# Lifestyles & Discussion > Freedom Living >  Homeland Security to test iris scanners

## Matt Collins

http://www.usatoday.com/tech/news/su...+-+Top+Stories)

----------


## phill4paul

Who will come up with the contact lenses that side step this identifier?

----------


## Cowlesy

They scan you from up to 6ft away.

When will a bill be introduced to ban the wearing of sunglasses through toll booths and in public space?

The Freedom and Liberty Vision Act of 2011?

----------


## Matt Collins

> They scan you from up to 6ft away.


Reminds me of the film "Minority Report" 





> When will a bill be introduced to ban the wearing of sunglasses through toll booths and in public space?
> 
> The Freedom and Liberty Vision Act of 2011?


When they outlaw sunglasses.....

----------


## phill4paul

> When they outlaw sunglasses.....

----------


## Reason

//

----------


## specialK

...

----------


## osan

> They scan you from up to 6ft away.
> 
> When will a bill be introduced to ban the wearing of sunglasses through toll booths and in public space?
> 
> The Freedom and Liberty Vision Act of 2011?


I will tell them to go $#@! themselves.  This is getting way out of hand now.

----------


## Ninja Homer

Hmmm... now all the media BS about those super-duper unhealthy and dangerous colored contacts from Asia is starting to make sense.

for reference: http://www.ronpaulforums.com/showthread.php?t=261525

----------


## sevin

> Reminds me of the film "Minority Report"


What I was gonna say.
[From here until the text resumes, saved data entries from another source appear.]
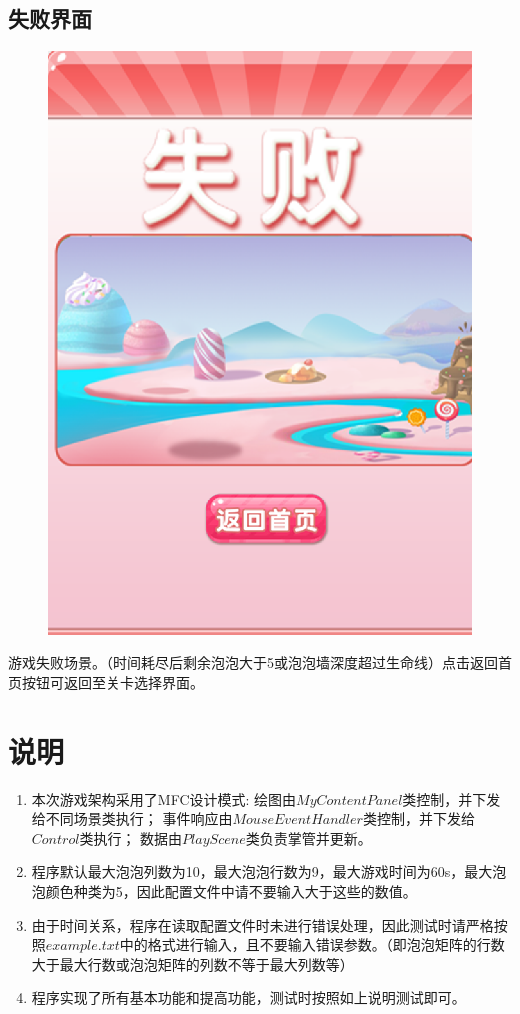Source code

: \documentclass{article}
\begin{document}
            \subsection{失败界面}
            \begin{figure}[H]
                \centering
                \includegraphics[scale=0.5]{fail.png}
            \end{figure}
            游戏失败场景。（时间耗尽后剩余泡泡大于5或泡泡墙深度超过生命线）点击返回首页按钮可返回至关卡选择界面。

    \section{说明}
    \begin{enumerate}
        \item 本次游戏架构采用了MFC设计模式:
        绘图由$MyContentPanel$类控制，并下发给不同场景类执行；
        事件响应由$MouseEventHandler$类控制，并下发给$Control$类执行；
        数据由$PlayScene$类负责掌管并更新。
        \item 程序默认最大泡泡列数为10，最大泡泡行数为9，最大游戏时间为60s，最大泡泡颜色种类为5，因此配置文件中请不要输入大于这些的数值。
        \item 由于时间关系，程序在读取配置文件时未进行错误处理，因此测试时请严格按照$example.txt$中的格式进行输入，且不要输入错误参数。（即泡泡矩阵的行数大于最大行数或泡泡矩阵的列数不等于最大列数等）
        \item 程序实现了所有基本功能和提高功能，测试时按照如上说明测试即可。
    \end{enumerate}
    
\end{document}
Creepy.

----------


## Dr.3D

> Who will come up with the contact lenses that side step this identifier?





> Hmmm... now all the media BS about those super-duper unhealthy and dangerous colored contacts from Asia is starting to make sense.
> 
> for reference: http://www.ronpaulforums.com/showthread.php?t=261525


The next step would be to make contact lenses that would make the scanner give you another identity.   The entire system then would be pointless.

----------


## Tenbatsu

The replies advocating wearing sunglasses to subvert this technology are baffling, this is exactly what they want you to do.  Go ahead and continue to try to adapt to their legislation and technology; you might succeed at first but eventually they will legislate all of you into a corner.  At that time you will have two choices: either you will comply or you will go to jail.  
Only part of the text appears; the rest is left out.